▶ [Exercise]
Search the entries below for the word "paketit", then copy each line in which it is found.

▶ [Extracted data]
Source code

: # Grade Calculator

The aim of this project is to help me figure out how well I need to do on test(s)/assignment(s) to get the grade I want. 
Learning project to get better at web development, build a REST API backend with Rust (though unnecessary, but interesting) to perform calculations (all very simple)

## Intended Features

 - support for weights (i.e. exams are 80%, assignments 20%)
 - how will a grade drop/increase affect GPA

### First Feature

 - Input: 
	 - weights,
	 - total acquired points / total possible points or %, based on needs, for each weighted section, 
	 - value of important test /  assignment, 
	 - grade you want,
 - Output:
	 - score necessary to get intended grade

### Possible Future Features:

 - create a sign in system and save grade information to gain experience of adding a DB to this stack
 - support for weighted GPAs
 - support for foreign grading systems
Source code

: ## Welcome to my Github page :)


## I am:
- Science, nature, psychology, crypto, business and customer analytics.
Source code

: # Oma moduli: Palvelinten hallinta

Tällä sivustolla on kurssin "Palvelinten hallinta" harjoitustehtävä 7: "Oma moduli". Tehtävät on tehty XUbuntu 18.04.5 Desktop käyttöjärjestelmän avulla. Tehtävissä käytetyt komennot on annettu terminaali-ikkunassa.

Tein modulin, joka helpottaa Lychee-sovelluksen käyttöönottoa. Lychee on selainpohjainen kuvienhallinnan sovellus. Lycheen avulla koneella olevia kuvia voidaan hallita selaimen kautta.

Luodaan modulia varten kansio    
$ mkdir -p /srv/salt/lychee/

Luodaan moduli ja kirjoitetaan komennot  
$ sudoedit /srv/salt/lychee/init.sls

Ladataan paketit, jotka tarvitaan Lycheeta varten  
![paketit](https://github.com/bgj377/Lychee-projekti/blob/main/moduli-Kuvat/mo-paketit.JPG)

...

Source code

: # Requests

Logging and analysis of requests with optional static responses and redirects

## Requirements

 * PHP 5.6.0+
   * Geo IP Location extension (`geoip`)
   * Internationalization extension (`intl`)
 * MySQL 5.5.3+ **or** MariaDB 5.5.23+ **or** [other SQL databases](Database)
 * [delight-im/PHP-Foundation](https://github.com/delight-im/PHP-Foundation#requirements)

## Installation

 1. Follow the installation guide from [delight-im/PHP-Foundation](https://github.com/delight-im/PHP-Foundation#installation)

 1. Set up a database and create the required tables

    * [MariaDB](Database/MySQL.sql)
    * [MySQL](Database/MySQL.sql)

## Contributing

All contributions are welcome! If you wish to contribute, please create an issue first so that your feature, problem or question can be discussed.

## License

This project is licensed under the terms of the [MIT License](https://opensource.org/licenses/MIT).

▶ [Your response]
Ladataan paketit, jotka tarvitaan Lycheeta varten  
![paketit](https://github.com/bgj377/Lychee-projekti/blob/main/moduli-Kuvat/mo-paketit.JPG)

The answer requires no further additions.